Start of Block
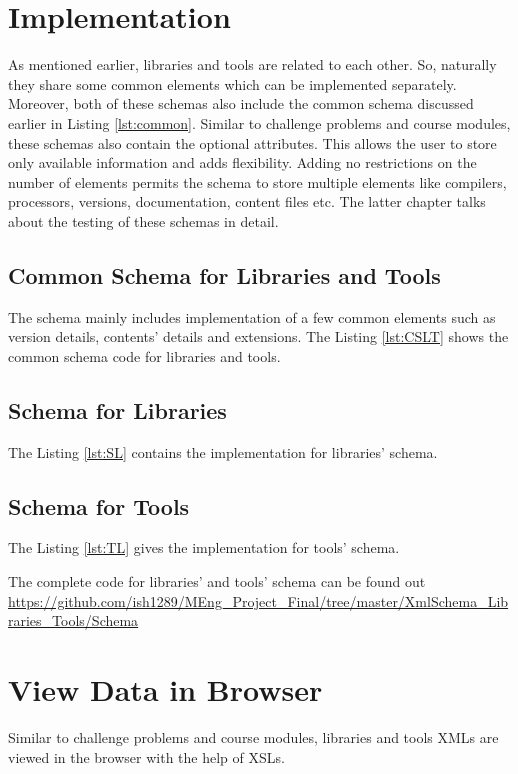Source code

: \documentclass[11pt,letterpaper]{report}
\begin{document}
\section{Implementation}
As mentioned earlier, libraries and tools are related to each other. So, naturally they share some common elements which can be implemented separately. Moreover, both of these schemas also include the common schema discussed earlier in Listing \ref{lst:common}. Similar to challenge problems and course modules, these schemas also contain the optional attributes. This allows the user to store only available information and adds flexibility. Adding no restrictions on the number of elements permits the schema to store multiple elements like compilers, processors, versions, documentation, content files etc. The latter chapter talks about the testing of these schemas in detail. 
\subsection{Common Schema for Libraries and Tools}
The schema mainly includes implementation of a few common elements such as version details, contents' details and extensions. The Listing \ref{lst:CSLT} shows the common schema code for libraries and tools.
  
\subsection{Schema for Libraries}
The Listing \ref{lst:SL} contains the implementation for libraries' schema. 

\subsection{Schema for Tools}
The Listing \ref{lst:TL} gives the implementation for tools' schema. 


\bigskip
The complete code for libraries' and tools' schema can be found out \url{https://github.com/ish1289/MEng_Project_Final/tree/master/XmlSchema_Libraries_Tools/Schema}
\section*{View Data in Browser}
Similar to challenge problems and course modules, libraries and tools XMLs are viewed in the browser with the help of XSLs. 
\end{document}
End of Block
Task directions ▸ Set each line of the records down again exactly as it reads. Omit the pictures.

Result ▸
Source code

: \documentclass[11pt,letterpaper]{report}
\begin{document}
\section{Implementation}
As mentioned earlier, libraries and tools are related to each other. So, naturally they share some common elements which can be implemented separately. Moreover, both of these schemas also include the common schema discussed earlier in Listing \ref{lst:common}. Similar to challenge problems and course modules, these schemas also contain the optional attributes. This allows the user to store only available information and adds flexibility. Adding no restrictions on the number of elements permits the schema to store multiple elements like compilers, processors, versions, documentation, content files etc. The latter chapter talks about the testing of these schemas in detail. 
\subsection{Common Schema for Libraries and Tools}
The schema mainly includes implementation of a few common elements such as version details, contents' details and extensions. The Listing \ref{lst:CSLT} shows the common schema code for libraries and tools.
  
\subsection{Schema for Libraries}
The Listing \ref{lst:SL} contains the implementation for libraries' schema. 

\subsection{Schema for Tools}
The Listing \ref{lst:TL} gives the implementation for tools' schema. 


\bigskip
The complete code for libraries' and tools' schema can be found out \url{https://github.com/ish1289/MEng_Project_Final/tree/master/XmlSchema_Libraries_Tools/Schema}
\section*{View Data in Browser}
Similar to challenge problems and course modules, libraries and tools XMLs are viewed in the browser with the help of XSLs. 
\end{document}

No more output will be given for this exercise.